Last week I had the opportunity to listen to Sally Mann give a lecture in the city. I walked away amazed at the stories and the images from her life that she shared with us.
What struck me was how her work, her art, and her life, are as tangled as the roots of a tree below the surface. They grew out, intertwined as one, and you cannot separate them from each other now.
As I have been wrestling with what it means to be an artist , she taught me that it doesn’t have to be complicated or abstract. It is as simple as documenting the daily things and the people we love that make up a life.
Sally Mann’s body of work grew out of where she came from. The farm where she grew up and eventually raised her children was the place that she created all of her most famous images.
She had to be intentional about capturing these images of their daily lives together, but she didn’t have a grand concept. She let her love instruct her art.

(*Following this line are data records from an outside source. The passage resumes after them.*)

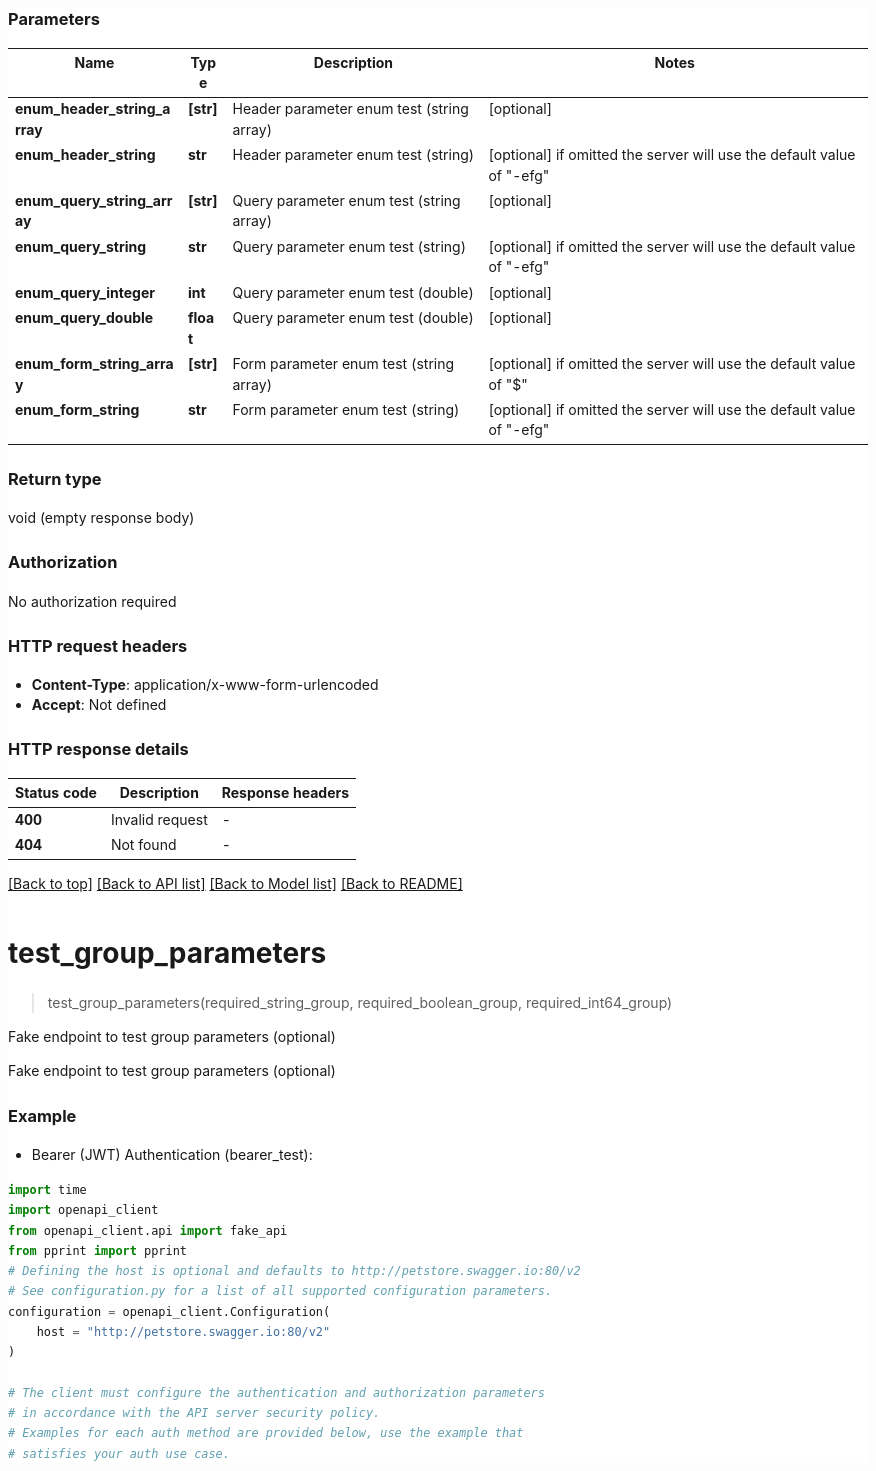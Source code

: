 ### Parameters

Name | Type | Description  | Notes
------------- | ------------- | ------------- | -------------
 **enum_header_string_array** | **[str]**| Header parameter enum test (string array) | [optional]
 **enum_header_string** | **str**| Header parameter enum test (string) | [optional] if omitted the server will use the default value of "-efg"
 **enum_query_string_array** | **[str]**| Query parameter enum test (string array) | [optional]
 **enum_query_string** | **str**| Query parameter enum test (string) | [optional] if omitted the server will use the default value of "-efg"
 **enum_query_integer** | **int**| Query parameter enum test (double) | [optional]
 **enum_query_double** | **float**| Query parameter enum test (double) | [optional]
 **enum_form_string_array** | **[str]**| Form parameter enum test (string array) | [optional] if omitted the server will use the default value of "$"
 **enum_form_string** | **str**| Form parameter enum test (string) | [optional] if omitted the server will use the default value of "-efg"

### Return type

void (empty response body)

### Authorization

No authorization required

### HTTP request headers

 - **Content-Type**: application/x-www-form-urlencoded
 - **Accept**: Not defined

### HTTP response details
| Status code | Description | Response headers |
|-------------|-------------|------------------|
**400** | Invalid request |  -  |
**404** | Not found |  -  |

[[Back to top]](#) [[Back to API list]](../README.md#documentation-for-api-endpoints) [[Back to Model list]](../README.md#documentation-for-models) [[Back to README]](../README.md)

# **test_group_parameters**
> test_group_parameters(required_string_group, required_boolean_group, required_int64_group)

Fake endpoint to test group parameters (optional)

Fake endpoint to test group parameters (optional)

### Example

* Bearer (JWT) Authentication (bearer_test):
```python
import time
import openapi_client
from openapi_client.api import fake_api
from pprint import pprint
# Defining the host is optional and defaults to http://petstore.swagger.io:80/v2
# See configuration.py for a list of all supported configuration parameters.
configuration = openapi_client.Configuration(
    host = "http://petstore.swagger.io:80/v2"
)

# The client must configure the authentication and authorization parameters
# in accordance with the API server security policy.
# Examples for each auth method are provided below, use the example that
# satisfies your auth use case.
```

I want to create from that place. To capture what I love simply because I love it, and not get caught up in what I am trying to say. My voice will emerge, and I have to trust that.
I tend to put a lot of pressure on myself to do amazing things, maybe instead I can do things with amazing love and let it be what it will be. The rest will come from there.
Here is an image from last summer at my grandparent’s summer cottage in Canada.
Taken with love. From a place and a family that has helped shape me into who I am becoming each day.
xoxo,
Em

Oh, I loved seeing her exhibit at the VMFA last year. It was strange, I had such a hard time looking at the pictures of her children, I felt like I was intruding on some sort of intimate moment, while I had no issues looking that the body farm images. So weird! Love her!
Beautiful message and resolve.
love.
Lovely, Em.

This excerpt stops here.